# New Outlaw 7075 or used Adcom GFA-7500



## dusdau (Feb 9, 2013)

I am very close to buying power amp (at least 5 channels) for HT setup...and for some music. Been eyeing Outlaw 7075 for quite a while, but there is also a used mint condition Adcom GFA-7500 out there (asking $500). Outlaw 7075 retails for $699.

Outlaw is 75wpc x 7. Adcom 150wpc x 5. Distortion the same at .08%. S/N on Outlaw better at 119 vs 115 for Adcom. Can't find any other specs on Adcom like slew rate, dynamic headroom, etc to compare, but figure they'll be pretty respectable.

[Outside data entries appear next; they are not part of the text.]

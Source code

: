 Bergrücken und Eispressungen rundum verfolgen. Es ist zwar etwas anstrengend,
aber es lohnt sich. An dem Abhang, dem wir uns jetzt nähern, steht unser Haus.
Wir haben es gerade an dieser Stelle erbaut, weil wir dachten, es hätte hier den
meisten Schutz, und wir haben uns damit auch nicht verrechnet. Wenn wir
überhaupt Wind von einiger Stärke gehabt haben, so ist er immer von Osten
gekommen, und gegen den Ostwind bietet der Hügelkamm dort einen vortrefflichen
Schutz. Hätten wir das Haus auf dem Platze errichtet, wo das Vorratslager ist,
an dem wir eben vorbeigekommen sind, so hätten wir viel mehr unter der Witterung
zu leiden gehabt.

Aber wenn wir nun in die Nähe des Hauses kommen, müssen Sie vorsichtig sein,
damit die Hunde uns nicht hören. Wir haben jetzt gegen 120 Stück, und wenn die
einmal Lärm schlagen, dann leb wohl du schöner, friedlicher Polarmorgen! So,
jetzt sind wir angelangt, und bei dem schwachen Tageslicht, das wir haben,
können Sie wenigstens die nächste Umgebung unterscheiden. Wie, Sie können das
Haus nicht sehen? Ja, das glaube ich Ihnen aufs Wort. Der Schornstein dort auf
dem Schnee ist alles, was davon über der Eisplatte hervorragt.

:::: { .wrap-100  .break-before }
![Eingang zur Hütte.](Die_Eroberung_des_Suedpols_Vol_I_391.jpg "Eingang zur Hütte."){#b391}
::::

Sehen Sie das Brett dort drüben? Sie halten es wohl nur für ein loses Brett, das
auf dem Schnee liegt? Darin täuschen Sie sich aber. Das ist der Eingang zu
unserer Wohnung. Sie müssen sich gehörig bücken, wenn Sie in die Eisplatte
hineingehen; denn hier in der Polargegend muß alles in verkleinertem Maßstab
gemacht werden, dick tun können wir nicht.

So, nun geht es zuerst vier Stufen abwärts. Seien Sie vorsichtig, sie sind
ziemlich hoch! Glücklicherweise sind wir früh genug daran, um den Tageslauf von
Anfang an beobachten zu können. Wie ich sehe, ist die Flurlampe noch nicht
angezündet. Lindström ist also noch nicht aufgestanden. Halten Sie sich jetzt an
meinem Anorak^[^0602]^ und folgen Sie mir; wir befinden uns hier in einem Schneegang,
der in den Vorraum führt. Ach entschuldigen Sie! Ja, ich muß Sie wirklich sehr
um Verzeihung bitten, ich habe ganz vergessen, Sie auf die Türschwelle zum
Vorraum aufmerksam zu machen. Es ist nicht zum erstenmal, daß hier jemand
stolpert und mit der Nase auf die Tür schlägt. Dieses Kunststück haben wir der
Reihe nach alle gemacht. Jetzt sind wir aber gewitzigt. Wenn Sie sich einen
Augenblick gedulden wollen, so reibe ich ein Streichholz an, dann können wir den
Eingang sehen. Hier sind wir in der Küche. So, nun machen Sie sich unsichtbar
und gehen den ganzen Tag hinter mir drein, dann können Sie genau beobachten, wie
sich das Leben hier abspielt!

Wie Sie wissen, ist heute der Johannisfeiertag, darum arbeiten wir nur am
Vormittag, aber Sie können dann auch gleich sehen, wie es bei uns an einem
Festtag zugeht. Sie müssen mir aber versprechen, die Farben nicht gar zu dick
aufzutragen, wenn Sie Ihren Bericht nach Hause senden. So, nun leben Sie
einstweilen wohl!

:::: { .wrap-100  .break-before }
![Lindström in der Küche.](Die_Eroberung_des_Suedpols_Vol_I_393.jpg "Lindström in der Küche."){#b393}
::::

Speakers to be driven are Klipsch RB-81 II LCR, and RB-51 II for two surrounds. Sensitivities are 97db and 93db, respectively (manufacturer specs). Room is 29lx16wx9h'. I will prob add some room treatments at some point, but will probably be minimal (a few panels).

Any input on the smarter choice if Adcom can be had for $400 plus $60 shipping? Not sure what shipping on Outlaw would be, but figure on $20 or so. Outlaw comes with 5-yr warranty. I keep waiting on B-stock or promo price 7075, but nothing has popped up recently.

Given efficiency of speakers, is extra power just pointless? Especially since Outlaw has the 5 yr warranty, and brand new?

Thanks for any input.

Dustin


----------



## 8086 (Aug 4, 2009)

+1 for adcom

Also worth considering in this price range is Emotiva. The extra power isnt necessarily pointless. It will ensure you have plenty of clean power on the lower half of the volume dial as well as provide you with power for any _future _speakers you may consider which don't have the sensitivity of your Klipsch.


----------



## dusdau (Feb 9, 2013)

8086 said:


> +1 for adcom
> 
> Also worth considering in this price range is Emotiva. The extra power isnt necessarily pointless. It will ensure you have plenty of clean power on the lower half of the volume dial as well as provide you with power for any _future _speakers you may consider which don't have the sensitivity of your Klipsch.


Appreciate your input. Also an ATI AT1506 for $799. That's very tempting.


----------